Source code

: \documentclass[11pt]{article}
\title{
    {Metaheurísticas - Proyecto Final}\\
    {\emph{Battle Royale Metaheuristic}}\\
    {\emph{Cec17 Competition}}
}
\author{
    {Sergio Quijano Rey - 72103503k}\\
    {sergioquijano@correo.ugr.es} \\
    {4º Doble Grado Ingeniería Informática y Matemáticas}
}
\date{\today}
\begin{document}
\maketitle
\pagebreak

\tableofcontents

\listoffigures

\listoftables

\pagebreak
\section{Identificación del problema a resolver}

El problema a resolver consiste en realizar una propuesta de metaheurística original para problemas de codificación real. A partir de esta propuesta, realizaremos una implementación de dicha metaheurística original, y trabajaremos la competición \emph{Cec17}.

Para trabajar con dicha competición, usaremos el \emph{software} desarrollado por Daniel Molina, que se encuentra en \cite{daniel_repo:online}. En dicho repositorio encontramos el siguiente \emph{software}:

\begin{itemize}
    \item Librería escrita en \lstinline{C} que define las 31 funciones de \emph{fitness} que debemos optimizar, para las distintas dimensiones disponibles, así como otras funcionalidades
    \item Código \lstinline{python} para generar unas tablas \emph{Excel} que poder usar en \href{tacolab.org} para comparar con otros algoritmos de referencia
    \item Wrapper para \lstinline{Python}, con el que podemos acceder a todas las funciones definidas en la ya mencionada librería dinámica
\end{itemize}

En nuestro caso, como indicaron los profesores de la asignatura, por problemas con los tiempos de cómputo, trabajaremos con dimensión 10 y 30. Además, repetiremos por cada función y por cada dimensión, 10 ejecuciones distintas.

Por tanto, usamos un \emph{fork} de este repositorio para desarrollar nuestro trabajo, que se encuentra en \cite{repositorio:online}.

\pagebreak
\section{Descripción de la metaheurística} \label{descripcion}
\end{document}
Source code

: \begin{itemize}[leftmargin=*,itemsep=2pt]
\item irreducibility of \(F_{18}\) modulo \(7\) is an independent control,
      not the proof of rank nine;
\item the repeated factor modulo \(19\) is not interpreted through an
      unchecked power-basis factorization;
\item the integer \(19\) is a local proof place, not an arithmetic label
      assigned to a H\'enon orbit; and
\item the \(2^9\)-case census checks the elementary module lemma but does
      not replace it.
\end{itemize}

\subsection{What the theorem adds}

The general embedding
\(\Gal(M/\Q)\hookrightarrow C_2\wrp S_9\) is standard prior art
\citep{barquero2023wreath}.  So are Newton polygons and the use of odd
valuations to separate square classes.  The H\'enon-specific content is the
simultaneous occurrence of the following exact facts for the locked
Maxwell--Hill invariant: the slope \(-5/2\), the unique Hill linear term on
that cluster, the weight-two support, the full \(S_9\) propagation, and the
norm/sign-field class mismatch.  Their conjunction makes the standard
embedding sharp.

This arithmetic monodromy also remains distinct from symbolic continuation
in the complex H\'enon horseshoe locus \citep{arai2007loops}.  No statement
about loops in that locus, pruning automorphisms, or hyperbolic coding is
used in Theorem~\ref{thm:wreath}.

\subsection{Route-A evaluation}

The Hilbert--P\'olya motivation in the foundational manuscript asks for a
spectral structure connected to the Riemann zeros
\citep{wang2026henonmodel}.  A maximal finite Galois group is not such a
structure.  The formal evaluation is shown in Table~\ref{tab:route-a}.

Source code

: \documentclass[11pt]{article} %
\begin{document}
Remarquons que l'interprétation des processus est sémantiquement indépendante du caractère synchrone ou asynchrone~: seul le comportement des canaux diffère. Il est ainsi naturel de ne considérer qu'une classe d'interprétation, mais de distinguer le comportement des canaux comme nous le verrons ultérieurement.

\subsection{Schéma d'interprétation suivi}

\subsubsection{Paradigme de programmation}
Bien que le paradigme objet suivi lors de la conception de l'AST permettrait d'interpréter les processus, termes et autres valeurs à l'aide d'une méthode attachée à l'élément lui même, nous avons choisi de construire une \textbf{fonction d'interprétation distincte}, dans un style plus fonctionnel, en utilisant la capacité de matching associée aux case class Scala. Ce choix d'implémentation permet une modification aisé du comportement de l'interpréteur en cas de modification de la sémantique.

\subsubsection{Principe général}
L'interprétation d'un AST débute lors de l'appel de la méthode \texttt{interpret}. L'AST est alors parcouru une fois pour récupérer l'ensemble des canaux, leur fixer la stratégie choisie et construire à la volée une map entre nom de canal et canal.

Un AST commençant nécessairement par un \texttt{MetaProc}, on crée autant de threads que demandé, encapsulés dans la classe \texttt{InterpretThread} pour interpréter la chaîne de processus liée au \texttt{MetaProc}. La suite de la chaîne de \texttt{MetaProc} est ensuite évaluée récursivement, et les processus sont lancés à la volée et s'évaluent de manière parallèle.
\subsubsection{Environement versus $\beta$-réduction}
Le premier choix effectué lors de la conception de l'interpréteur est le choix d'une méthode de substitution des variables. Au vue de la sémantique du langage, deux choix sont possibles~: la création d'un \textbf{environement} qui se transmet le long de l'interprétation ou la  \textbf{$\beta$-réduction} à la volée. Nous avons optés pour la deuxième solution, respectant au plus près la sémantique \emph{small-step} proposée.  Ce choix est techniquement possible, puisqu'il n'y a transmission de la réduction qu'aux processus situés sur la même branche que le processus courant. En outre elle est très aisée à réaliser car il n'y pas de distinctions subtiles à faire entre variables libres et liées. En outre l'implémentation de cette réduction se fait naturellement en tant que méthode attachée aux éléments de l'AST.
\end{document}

Task item:
Nothing but an exact reproduction of the entries is wanted.

Output below:
Source code

: \documentclass[11pt]{article}
\title{
    {Metaheurísticas - Proyecto Final}\\
    {\emph{Battle Royale Metaheuristic}}\\
    {\emph{Cec17 Competition}}
}
\author{
    {Sergio Quijano Rey - 72103503k}\\
    {sergioquijano@correo.ugr.es} \\
    {4º Doble Grado Ingeniería Informática y Matemáticas}
}
\date{\today}
\begin{document}
\maketitle
\pagebreak

\tableofcontents

\listoffigures

\listoftables

\pagebreak
\section{Identificación del problema a resolver}

El problema a resolver consiste en realizar una propuesta de metaheurística original para problemas de codificación real. A partir de esta propuesta, realizaremos una implementación de dicha metaheurística original, y trabajaremos la competición \emph{Cec17}.

Para trabajar con dicha competición, usaremos el \emph{software} desarrollado por Daniel Molina, que se encuentra en \cite{daniel_repo:online}. En dicho repositorio encontramos el siguiente \emph{software}:

\begin{itemize}
    \item Librería escrita en \lstinline{C} que define las 31 funciones de \emph{fitness} que debemos optimizar, para las distintas dimensiones disponibles, así como otras funcionalidades
    \item Código \lstinline{python} para generar unas tablas \emph{Excel} que poder usar en \href{tacolab.org} para comparar con otros algoritmos de referencia
    \item Wrapper para \lstinline{Python}, con el que podemos acceder a todas las funciones definidas en la ya mencionada librería dinámica
\end{itemize}

En nuestro caso, como indicaron los profesores de la asignatura, por problemas con los tiempos de cómputo, trabajaremos con dimensión 10 y 30. Además, repetiremos por cada función y por cada dimensión, 10 ejecuciones distintas.

Por tanto, usamos un \emph{fork} de este repositorio para desarrollar nuestro trabajo, que se encuentra en \cite{repositorio:online}.

\pagebreak
\section{Descripción de la metaheurística} \label{descripcion}
\end{document}
Source code

: \begin{itemize}[leftmargin=*,itemsep=2pt]
\item irreducibility of \(F_{18}\) modulo \(7\) is an independent control,
      not the proof of rank nine;
\item the repeated factor modulo \(19\) is not interpreted through an
      unchecked power-basis factorization;
\item the integer \(19\) is a local proof place, not an arithmetic label
      assigned to a H\'enon orbit; and
\item the \(2^9\)-case census checks the elementary module lemma but does
      not replace it.
\end{itemize}

\subsection{What the theorem adds}

The general embedding
\(\Gal(M/\Q)\hookrightarrow C_2\wrp S_9\) is standard prior art
\citep{barquero2023wreath}.  So are Newton polygons and the use of odd
valuations to separate square classes.  The H\'enon-specific content is the
simultaneous occurrence of the following exact facts for the locked
Maxwell--Hill invariant: the slope \(-5/2\), the unique Hill linear term on
that cluster, the weight-two support, the full \(S_9\) propagation, and the
norm/sign-field class mismatch.  Their conjunction makes the standard
embedding sharp.

This arithmetic monodromy also remains distinct from symbolic continuation
in the complex H\'enon horseshoe locus \citep{arai2007loops}.  No statement
about loops in that locus, pruning automorphisms, or hyperbolic coding is
used in Theorem~\ref{thm:wreath}.

\subsection{Route-A evaluation}

The Hilbert--P\'olya motivation in the foundational manuscript asks for a
spectral structure connected to the Riemann zeros
\citep{wang2026henonmodel}.  A maximal finite Galois group is not such a
structure.  The formal evaluation is shown in Table~\ref{tab:route-a}.

Source code

: \documentclass[11pt]{article} %
\begin{document}
Remarquons que l'interprétation des processus est sémantiquement indépendante du caractère synchrone ou asynchrone~: seul le comportement des canaux diffère. Il est ainsi naturel de ne considérer qu'une classe d'interprétation, mais de distinguer le comportement des canaux comme nous le verrons ultérieurement.

\subsection{Schéma d'interprétation suivi}

\subsubsection{Paradigme de programmation}
Bien que le paradigme objet suivi lors de la conception de l'AST permettrait d'interpréter les processus, termes et autres valeurs à l'aide d'une méthode attachée à l'élément lui même, nous avons choisi de construire une \textbf{fonction d'interprétation distincte}, dans un style plus fonctionnel, en utilisant la capacité de matching associée aux case class Scala. Ce choix d'implémentation permet une modification aisé du comportement de l'interpréteur en cas de modification de la sémantique.

\subsubsection{Principe général}
L'interprétation d'un AST débute lors de l'appel de la méthode \texttt{interpret}. L'AST est alors parcouru une fois pour récupérer l'ensemble des canaux, leur fixer la stratégie choisie et construire à la volée une map entre nom de canal et canal.

Un AST commençant nécessairement par un \texttt{MetaProc}, on crée autant de threads que demandé, encapsulés dans la classe \texttt{InterpretThread} pour interpréter la chaîne de processus liée au \texttt{MetaProc}. La suite de la chaîne de \texttt{MetaProc} est ensuite évaluée récursivement, et les processus sont lancés à la volée et s'évaluent de manière parallèle.
\subsubsection{Environement versus $\beta$-réduction}
Le premier choix effectué lors de la conception de l'interpréteur est le choix d'une méthode de substitution des variables. Au vue de la sémantique du langage, deux choix sont possibles~: la création d'un \textbf{environement} qui se transmet le long de l'interprétation ou la  \textbf{$\beta$-réduction} à la volée. Nous avons optés pour la deuxième solution, respectant au plus près la sémantique \emph{small-step} proposée.  Ce choix est techniquement possible, puisqu'il n'y a transmission de la réduction qu'aux processus situés sur la même branche que le processus courant. En outre elle est très aisée à réaliser car il n'y pas de distinctions subtiles à faire entre variables libres et liées. En outre l'implémentation de cette réduction se fait naturellement en tant que méthode attachée aux éléments de l'AST.
\end{document}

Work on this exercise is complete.